"Dies ist keine Kunstausstellung, sondern eine Demonstration"

Dietrich Wegner und Amnesty International zeigen Bilder gegen Unrecht und Gewalt in der Stadtbibliothek

Lebenstedt, 10.05.2005 - Zu welchen Gräueltaten die NS-Diktatur und damit Menschen fähig waren, zeigen die Medien zum 60-jährigen Kriegsende noch einmal in aller Deutlichkeit. Sie zeigen, was Leid bedeutet.

Doch für sehr viele Menschen auf der Welt gehören Schmerz, Verzweiflung und Trauer noch immer zum Alltag. Menschenrechtsverletzungen sind nicht Vergangenheit, sondern Gegenwart. Um gegen das Vergessen dieser Tatsache anzukämpfen, eröffnete Dr.
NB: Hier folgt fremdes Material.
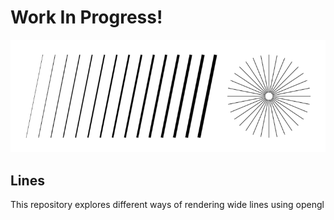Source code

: # Work In Progress!

<p align="center"> 
<img src="screenshots/aa_lines.png">
</p>

## Lines

This repository explores different ways of rendering wide lines using opengl

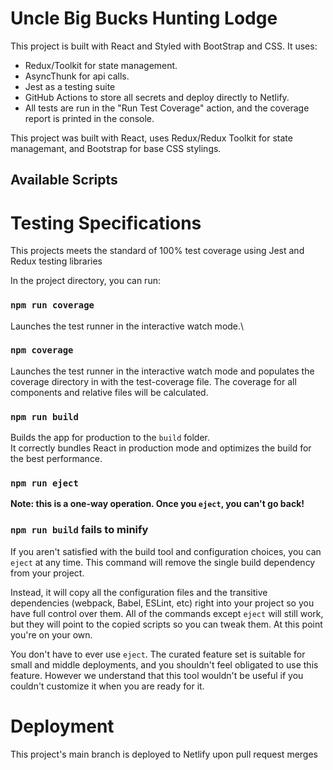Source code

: # Uncle Big Bucks Hunting Lodge

This project is built with React and Styled with BootStrap and CSS. It uses:
* Redux/Toolkit for state management.
* AsyncThunk for api calls.
* Jest as a testing suite
* GitHub Actions to store all secrets and deploy directly to Netlify.
* All tests are run in the "Run Test Coverage" action, and the coverage report is printed in the console.

This project was built with React, uses Redux/Redux Toolkit for state managemant, and Bootstrap for base CSS stylings. 
## Available Scripts

# Testing Specifications

This projects meets the standard of 100% test coverage using Jest and Redux testing libraries

In the project directory, you can run:

### `npm run coverage`

Launches the test runner in the interactive watch mode.\

### `npm coverage`

Launches the test runner in the interactive watch mode and populates the coverage directory in with the test-coverage file.
The coverage for all components and relative files will be calculated.

### `npm run build`

Builds the app for production to the `build` folder.\
It correctly bundles React in production mode and optimizes the build for the best performance.

### `npm run eject`

**Note: this is a one-way operation. Once you `eject`, you can't go back!**


### `npm run build` fails to minify
If you aren't satisfied with the build tool and configuration choices, you can `eject` at any time. This command will remove the single build dependency from your project.

Instead, it will copy all the configuration files and the transitive dependencies (webpack, Babel, ESLint, etc) right into your project so you have full control over them. All of the commands except `eject` will still work, but they will point to the copied scripts so you can tweak them. At this point you're on your own.

You don't have to ever use `eject`. The curated feature set is suitable for small and middle deployments, and you shouldn't feel obligated to use this feature. However we understand that this tool wouldn't be useful if you couldn't customize it when you are ready for it.

# Deployment

This project's main branch is deployed to Netlify upon pull request merges
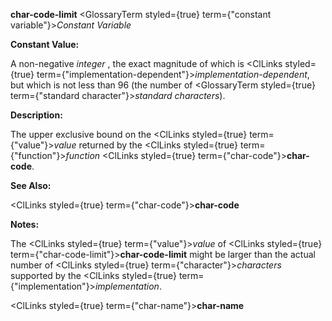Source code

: **char-code-limit** <GlossaryTerm styled={true} term={"constant variable"}><i>Constant Variable</i></GlossaryTerm> 



**Constant Value:** 



A non-negative *integer* , the exact magnitude of which is <ClLinks styled={true} term={"implementation-dependent"}><i>implementation-dependent</i></ClLinks>, but which is not less than 96 (the number of <GlossaryTerm styled={true} term={"standard character"}><i>standard characters</i></GlossaryTerm>). 



**Description:** 



The upper exclusive bound on the <ClLinks styled={true} term={"value"}><i>value</i></ClLinks> returned by the <ClLinks styled={true} term={"function"}><i>function</i></ClLinks> <ClLinks styled={true} term={"char-code"}><b>char-code</b></ClLinks>. 



**See Also:** 



<ClLinks styled={true} term={"char-code"}><b>char-code</b></ClLinks> 



**Notes:** 



The <ClLinks styled={true} term={"value"}><i>value</i></ClLinks> of <ClLinks styled={true} term={"char-code-limit"}><b>char-code-limit</b></ClLinks> might be larger than the actual number of <ClLinks styled={true} term={"character"}><i>characters</i></ClLinks> supported by the <ClLinks styled={true} term={"implementation"}><i>implementation</i></ClLinks>. 







 



 



<ClLinks styled={true} term={"char-name"}><b>char-name</b></ClLinks> 




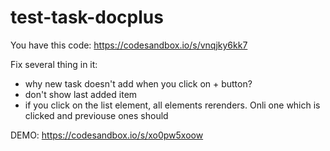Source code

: # test-task-docplus

You have this code: https://codesandbox.io/s/vnqjky6kk7

Fix several thing in it:

- why new task doesn't add when you click on + button?
- don't show last added item
- if you click on the list element, all elements rerenders. Onli one which is clicked and previouse ones should

DEMO: https://codesandbox.io/s/xo0pw5xoow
Dietrich Wegner in Zusammenarbeit mit Amnesty International (ai) Salzgitter seine Ausstellung "Nein! - Bilder gegen Unrecht und Gewalt" in der Stadtbibliothek Salzgitter.

"Dies ist keine Kunstausstellung, sondern eine Demonstration. Hoffnung besteht, solange wir protestieren können", sagte Dr. Wegner. Seine 30 Grafiken seien Bilder gegen das Vergessen. Sie zeigen Verletzungen der Menschenrechte wie Folter, Deportation, Polizeiwillkür und Hunger. Wegner wies darauf hin, dass sich all dieses Unrecht einmal zugetragen habe.

"Die Opfer sind weiß geblieben - in der Farbe der Unschuld", erläutert er seinen Malstil. Der Hintergrund ist farblich einheitlich, der vorherrschenden Stimmung angepasst. Für die Motive betrieb Wegner, der eigentlich Tierarzt ist und Malen als eine Passion ansieht, viel Recherche. Fotos aus Krisengebieten dienten zum Teil als Grundlage für die Skizzen.

"Wir fragen uns immer, was können wir schon gegen die Willkür von ganzen Staaten tun", greift Christa Christlieb, Sprecherin der Salzgitteraner ai-Gruppe, den weit verbreiteten Irrglauben auf. "Dr. Wegner tut etwas, er gibt den täglichen Meldungen Ausdruck.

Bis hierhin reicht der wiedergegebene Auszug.